For a moment, my stomach twisted as I observed those flowers — a blatant violation of takanos law
Engagements are like roller coaster rides. You rock and tumble and gasp for breath as you frantically whiz through hoops, and suddenly, it’s the kabbalas panim. You grind to a halt, dizzy, disoriented, panting, and you can’t believe it, you simply can’t believe you made it.
Kabbalas panims always fascinated me. The charged air, close family swishing around the still empty ballroom in satins and lace, the band tuning up, the photographer frantically trying to finish his portrait queue, the heady scent of pepper steak and chicken lo mein tickling the nose.
Now, at my own daughter’s kabbalas panim, there was the same music and aromas, but the electric current was amplified, and I was overtaken by nerves. I barely managed to smile as I greeted my guests. Shevy — kallah — wedding. Reality wouldn’t register.
My gaze settled on the stage where Shevy sat. She looked radiant, my daughter, beautiful and happy and glowing, surrounded by a breathtaking display of fresh white roses and neat greenery.
For a moment, my stomach twisted as I observed those flowers — a blatant violation of takanos law — but no, I wouldn’t think about the flowers now, nor about the five-piece band or the elaborate smorgasbord. Not tonight, not at Shevy’s wedding. Now was the time to simply enjoy the simchah.
Noticing Tova approach, I tore my eyes away from my daughter. A middle-aged woman in an overly hair-sprayed sheitel walked alongside my mechuteneste.
“Mina!” Tova said, smiling. “My sister, Zehava. From Ramat Beit Shemesh.”
Her sister took my hand and shook it vigorously, wishing me the warmest brachos. She didn’t resemble Tova, but their smiles were identically alive; smiles that rose straight from the heart, like there was nothing in the world but the happiness they were experiencing right now. I couldn’t help envying them, wishing my simchah could feel as pure.
And then something clicked in my brain. Sister, Eretz Yisrael — brother-in-law, treatment. Shabbos, hotel, vacation.
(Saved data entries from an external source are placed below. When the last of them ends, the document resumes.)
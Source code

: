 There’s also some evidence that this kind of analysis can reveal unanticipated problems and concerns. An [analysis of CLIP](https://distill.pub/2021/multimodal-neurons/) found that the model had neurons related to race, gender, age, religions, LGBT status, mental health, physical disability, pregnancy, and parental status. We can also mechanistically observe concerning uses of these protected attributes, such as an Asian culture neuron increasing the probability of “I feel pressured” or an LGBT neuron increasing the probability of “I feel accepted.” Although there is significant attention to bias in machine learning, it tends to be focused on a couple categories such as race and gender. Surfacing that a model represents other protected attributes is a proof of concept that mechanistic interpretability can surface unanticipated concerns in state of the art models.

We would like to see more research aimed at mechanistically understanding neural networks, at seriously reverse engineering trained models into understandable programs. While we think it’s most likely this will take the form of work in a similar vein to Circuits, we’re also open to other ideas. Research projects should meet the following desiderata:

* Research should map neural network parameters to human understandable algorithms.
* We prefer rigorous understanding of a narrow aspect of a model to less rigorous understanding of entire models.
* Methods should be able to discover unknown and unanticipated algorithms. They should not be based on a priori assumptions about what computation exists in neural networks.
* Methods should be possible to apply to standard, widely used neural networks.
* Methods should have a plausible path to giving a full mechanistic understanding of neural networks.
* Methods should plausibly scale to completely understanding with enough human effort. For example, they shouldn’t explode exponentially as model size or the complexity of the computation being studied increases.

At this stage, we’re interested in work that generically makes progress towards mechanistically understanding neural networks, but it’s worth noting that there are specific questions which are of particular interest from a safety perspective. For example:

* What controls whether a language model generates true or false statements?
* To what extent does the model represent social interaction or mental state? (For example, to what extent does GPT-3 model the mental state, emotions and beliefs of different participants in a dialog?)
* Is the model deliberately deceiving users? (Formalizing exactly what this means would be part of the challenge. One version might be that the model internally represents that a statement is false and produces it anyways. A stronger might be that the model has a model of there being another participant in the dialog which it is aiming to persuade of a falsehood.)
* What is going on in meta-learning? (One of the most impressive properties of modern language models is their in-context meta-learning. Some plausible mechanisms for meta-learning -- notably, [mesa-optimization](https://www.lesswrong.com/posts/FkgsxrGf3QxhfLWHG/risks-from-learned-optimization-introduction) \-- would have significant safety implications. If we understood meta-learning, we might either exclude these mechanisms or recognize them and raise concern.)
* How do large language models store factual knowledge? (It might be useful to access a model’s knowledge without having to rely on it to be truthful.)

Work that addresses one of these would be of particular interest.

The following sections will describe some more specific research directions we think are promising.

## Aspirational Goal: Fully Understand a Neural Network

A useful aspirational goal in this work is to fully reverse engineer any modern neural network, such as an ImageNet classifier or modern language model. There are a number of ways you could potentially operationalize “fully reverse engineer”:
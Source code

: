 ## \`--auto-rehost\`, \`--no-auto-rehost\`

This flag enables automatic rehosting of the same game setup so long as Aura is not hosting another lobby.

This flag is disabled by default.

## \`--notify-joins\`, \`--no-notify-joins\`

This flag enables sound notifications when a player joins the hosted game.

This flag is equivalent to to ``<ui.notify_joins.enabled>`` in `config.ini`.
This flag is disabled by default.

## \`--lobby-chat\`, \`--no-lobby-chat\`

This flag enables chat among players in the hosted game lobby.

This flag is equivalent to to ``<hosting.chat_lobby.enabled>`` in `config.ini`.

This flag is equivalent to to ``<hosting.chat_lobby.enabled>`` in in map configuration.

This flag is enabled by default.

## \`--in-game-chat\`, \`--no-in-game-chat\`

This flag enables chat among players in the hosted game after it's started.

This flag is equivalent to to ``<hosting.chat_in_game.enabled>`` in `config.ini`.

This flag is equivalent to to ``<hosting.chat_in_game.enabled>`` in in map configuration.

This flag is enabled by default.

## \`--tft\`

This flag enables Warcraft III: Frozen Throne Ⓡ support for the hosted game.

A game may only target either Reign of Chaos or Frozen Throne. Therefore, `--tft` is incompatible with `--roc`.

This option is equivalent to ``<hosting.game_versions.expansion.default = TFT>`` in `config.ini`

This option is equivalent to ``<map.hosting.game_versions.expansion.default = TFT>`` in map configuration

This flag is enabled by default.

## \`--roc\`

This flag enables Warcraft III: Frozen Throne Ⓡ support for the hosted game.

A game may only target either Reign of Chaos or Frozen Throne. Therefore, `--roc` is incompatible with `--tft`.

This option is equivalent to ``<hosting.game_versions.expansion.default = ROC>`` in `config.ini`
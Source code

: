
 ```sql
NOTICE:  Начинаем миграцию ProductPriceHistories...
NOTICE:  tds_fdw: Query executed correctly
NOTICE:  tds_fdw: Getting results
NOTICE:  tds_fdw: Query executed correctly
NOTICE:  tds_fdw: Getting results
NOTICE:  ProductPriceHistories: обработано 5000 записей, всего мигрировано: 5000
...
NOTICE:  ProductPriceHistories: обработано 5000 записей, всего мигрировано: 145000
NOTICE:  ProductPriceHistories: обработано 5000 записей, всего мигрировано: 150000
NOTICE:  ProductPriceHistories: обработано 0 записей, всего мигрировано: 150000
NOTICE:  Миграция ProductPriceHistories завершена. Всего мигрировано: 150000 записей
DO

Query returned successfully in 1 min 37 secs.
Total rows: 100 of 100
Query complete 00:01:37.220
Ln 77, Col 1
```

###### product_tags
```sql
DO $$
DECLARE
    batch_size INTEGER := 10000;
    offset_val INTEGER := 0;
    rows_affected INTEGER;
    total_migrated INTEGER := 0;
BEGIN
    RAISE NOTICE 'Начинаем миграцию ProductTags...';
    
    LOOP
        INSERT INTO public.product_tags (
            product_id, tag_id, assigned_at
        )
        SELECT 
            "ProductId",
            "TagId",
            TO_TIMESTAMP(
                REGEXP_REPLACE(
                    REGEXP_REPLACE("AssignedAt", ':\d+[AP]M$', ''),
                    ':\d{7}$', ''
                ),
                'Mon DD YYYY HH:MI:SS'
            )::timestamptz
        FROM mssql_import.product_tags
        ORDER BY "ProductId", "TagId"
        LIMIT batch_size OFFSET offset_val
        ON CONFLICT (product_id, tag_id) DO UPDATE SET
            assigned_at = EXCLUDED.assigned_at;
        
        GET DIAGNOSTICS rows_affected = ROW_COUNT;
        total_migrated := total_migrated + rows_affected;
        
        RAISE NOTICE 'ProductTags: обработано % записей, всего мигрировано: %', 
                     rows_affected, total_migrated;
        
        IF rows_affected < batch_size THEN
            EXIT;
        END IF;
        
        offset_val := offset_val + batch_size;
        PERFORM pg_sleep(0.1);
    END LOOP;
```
My fingers went slack. “Really nice to meet you,” I said, gently pulling my hand out of her grasp. “We should only share simchahs.”
My sister Fraidy came over and rescued me, grabbing me in a hug and squealing how gorgeous Shevy looked and cajoling her suddenly shy kids to tell me mazel tov. After that I was swept up in the action of the wedding. Badeken — oy, all that confetti on Shevy’s veil! Chuppah — shivers… was it the cold, or nerves? — and then pictures and more pictures. When the meal started, I slipped into my role as hostess, walking between the tables, making sure everyone was comfortably seated.
“Mina, you must sit down for a few minutes,” my sister Gila ordered when I stopped at the table where my sisters sat. She patted the chair next to her. “You need to eat something, it’s a long night ahead, and you won’t get another chance to eat. I remember coming home starved from Menachem’s wedding.”
I begrudgingly consented and sat down. Glancing at the plate in front of me, my stomach tightened. Sea bass. True, we’d allowed the Engels to plan the menu as they pleased, but sea bass!